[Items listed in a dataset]
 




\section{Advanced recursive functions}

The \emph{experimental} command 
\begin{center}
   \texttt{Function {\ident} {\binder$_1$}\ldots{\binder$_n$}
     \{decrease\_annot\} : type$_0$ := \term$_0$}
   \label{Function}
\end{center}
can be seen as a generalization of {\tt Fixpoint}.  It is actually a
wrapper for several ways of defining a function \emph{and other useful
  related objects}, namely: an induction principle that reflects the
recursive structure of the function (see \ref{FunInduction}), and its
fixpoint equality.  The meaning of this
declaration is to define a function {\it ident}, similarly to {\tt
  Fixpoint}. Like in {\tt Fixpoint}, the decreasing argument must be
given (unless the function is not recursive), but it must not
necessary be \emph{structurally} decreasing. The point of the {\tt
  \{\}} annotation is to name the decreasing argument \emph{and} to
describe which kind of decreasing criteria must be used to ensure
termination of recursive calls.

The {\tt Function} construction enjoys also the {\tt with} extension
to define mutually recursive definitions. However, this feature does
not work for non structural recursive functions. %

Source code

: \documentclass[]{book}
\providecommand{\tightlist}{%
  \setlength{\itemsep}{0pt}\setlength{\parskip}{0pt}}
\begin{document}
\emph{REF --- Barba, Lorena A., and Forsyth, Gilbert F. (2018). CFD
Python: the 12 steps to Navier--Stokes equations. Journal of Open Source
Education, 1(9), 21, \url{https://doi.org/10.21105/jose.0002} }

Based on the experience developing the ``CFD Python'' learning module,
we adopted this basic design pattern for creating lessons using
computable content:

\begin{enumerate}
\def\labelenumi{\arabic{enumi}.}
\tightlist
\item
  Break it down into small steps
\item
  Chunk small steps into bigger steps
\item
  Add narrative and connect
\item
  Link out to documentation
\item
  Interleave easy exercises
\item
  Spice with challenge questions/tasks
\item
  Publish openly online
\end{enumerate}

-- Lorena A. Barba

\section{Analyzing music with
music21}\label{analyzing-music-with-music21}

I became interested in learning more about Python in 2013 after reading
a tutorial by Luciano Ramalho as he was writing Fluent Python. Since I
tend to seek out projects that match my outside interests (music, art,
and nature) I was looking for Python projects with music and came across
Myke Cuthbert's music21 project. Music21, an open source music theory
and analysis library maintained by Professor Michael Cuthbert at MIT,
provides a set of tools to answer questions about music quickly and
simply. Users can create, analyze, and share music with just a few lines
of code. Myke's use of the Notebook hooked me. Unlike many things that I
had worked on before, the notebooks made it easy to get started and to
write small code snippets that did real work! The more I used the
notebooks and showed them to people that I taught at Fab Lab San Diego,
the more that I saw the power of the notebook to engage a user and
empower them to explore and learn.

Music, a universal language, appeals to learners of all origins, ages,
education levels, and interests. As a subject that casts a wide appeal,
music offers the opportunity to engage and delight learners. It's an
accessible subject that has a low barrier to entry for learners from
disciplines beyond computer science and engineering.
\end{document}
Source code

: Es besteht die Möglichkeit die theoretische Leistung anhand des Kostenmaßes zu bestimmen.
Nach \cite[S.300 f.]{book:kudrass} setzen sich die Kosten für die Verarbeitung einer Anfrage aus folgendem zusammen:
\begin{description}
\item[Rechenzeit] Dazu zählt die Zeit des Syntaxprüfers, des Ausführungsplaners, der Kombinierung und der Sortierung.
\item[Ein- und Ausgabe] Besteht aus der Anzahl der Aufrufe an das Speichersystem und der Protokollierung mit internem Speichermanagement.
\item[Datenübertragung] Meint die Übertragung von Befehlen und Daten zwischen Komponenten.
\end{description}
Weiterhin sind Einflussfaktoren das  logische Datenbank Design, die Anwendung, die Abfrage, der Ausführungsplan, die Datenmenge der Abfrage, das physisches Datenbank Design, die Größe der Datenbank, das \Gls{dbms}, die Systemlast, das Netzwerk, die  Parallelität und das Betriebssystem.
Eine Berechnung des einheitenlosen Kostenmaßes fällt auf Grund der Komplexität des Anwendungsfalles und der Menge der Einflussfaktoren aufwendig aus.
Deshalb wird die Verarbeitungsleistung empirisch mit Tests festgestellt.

WHAT TO PRODUCE: Working through the records above, copy each line in which "more" is found.

REPLY TO THE EXERCISE:
I became interested in learning more about Python in 2013 after reading
write small code snippets that did real work! The more I used the
the more that I saw the power of the notebook to engage a user and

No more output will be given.